Diluvio histórico en el norte de Santa Fe: un millón de hectáreas bajo el agua y fuerte impacto en la ganadería
Un intenso temporal con precipitaciones de hasta 300 milímetros, registrado entre el 15 y el 18 de abril de 2026 en el norte de Santa Fe, dejó cerca de un millón de hectáreas inundadas y provocó serios daños en la producción agropecuaria, especialmente en los departamentos Vera, 9 de Julio y General Obligado.
La situación afecta de lleno a una de las principales zonas ganaderas de la región, donde se concentran unas 700.000 cabezas bovinas. Desde la Sociedad Rural de Vera advirtieron que el escenario es de “extrema gravedad”, con campos anegados, caminos intransitables y establecimientos aislados.

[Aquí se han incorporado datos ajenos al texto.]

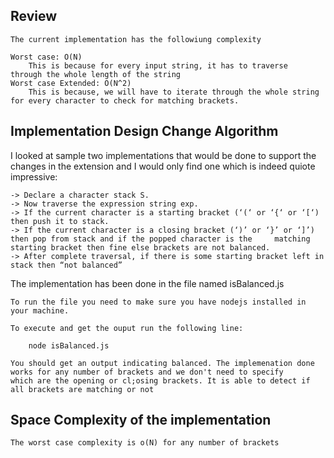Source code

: ## Review
    The current implementation has the followiung complexity
    
    Worst case: O(N)  
        This is because for every input string, it has to traverse    through the whole length of the string
    Worst case Extended: O(N^2)
        This is because, we will have to iterate through the whole string for every character to check for matching brackets. 
     

## Implementation Design Change Algorithm
I looked at sample two implementations that would be done to support the changes in the extension and I would only find one which is indeed quiote impressive:

    -> Declare a character stack S.
    -> Now traverse the expression string exp. 
    -> If the current character is a starting bracket (‘(‘ or ‘{‘ or ‘[‘) then push it to stack.
    -> If the current character is a closing bracket (‘)’ or ‘}’ or ‘]’) then pop from stack and if the popped character is the     matching starting bracket then fine else brackets are not balanced.
    -> After complete traversal, if there is some starting bracket left in stack then “not balanced”

The implementation has been done in the file named isBalanced.js

    To run the file you need to make sure you have nodejs installed in your machine. 

    To execute and get the ouput run the following line:

        node isBalanced.js
    
    You should get an output indicating balanced. The implemenation done works for any number of brackets and we don't need to specify
    which are the opening or cl;osing brackets. It is able to detect if all brackets are matching or not

## Space Complexity of the implementation    
    The worst case complexity is o(N) for any number of brackets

El impacto sobre la ganadería es inmediato: la falta de zonas altas para resguardar a los animales, sumada al deterioro de la condición corporal y problemas sanitarios, ya provocó pérdidas y podría agravar la mortandad si continúan las lluvias. En sectores críticos, el traslado de hacienda solo es posible a caballo, reflejando el nivel de aislamiento rural.

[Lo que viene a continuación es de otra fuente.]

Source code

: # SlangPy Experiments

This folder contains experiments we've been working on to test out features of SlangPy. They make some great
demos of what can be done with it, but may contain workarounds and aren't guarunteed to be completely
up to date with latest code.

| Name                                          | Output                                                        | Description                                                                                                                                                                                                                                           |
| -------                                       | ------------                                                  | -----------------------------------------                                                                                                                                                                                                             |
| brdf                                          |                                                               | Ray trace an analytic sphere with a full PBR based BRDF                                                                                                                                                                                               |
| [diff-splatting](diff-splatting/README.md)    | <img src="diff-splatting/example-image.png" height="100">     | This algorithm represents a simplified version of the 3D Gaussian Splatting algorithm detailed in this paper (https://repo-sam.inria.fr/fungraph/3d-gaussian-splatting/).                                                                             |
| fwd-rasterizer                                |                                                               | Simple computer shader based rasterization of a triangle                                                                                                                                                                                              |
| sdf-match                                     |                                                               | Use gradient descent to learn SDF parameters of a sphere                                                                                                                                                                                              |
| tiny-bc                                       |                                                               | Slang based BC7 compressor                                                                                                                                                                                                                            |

A esto se suma el colapso logístico. Rutas provinciales clave como la 77 y la 31 permanecen bajo agua, lo que dificulta el transporte de animales, alimentos e insumos, generando un fuerte cuello de botella en la cadena productiva.

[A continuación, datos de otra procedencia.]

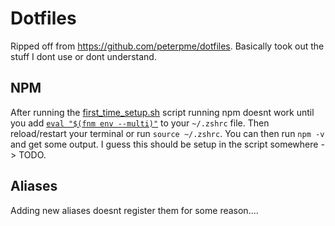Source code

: # Dotfiles

Ripped off from <https://github.com/peterpme/dotfiles>. Basically took out the stuff I dont use or dont understand.

## NPM

After running the [first_time_setup.sh](./first_time_setup.sh) script running npm doesnt work until you add [`eval "$(fnm env --multi)"`](https://github.com/Schniz/fnm#manually) to your `~/.zshrc` file. Then reload/restart your terminal or run `source ~/.zshrc`. You can then run `npm -v` and get some output. I guess this should be setup in the script somewhere -> TODO.

## Aliases

Adding new aliases doesnt register them for some reason....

El fenómeno vuelve a exponer la vulnerabilidad de los Bajos Submeridionales frente a eventos climáticos extremos. En este contexto, productores y entidades rurales solicitaron la declaración urgente de emergencia agropecuaria para acceder a asistencia financiera y obras de infraestructura que permitan mitigar el impacto.
Las pérdidas económicas son significativas y el episodio refuerza la necesidad de avanzar en obras hídricas y estrategias productivas más resilientes ante el cambio climático.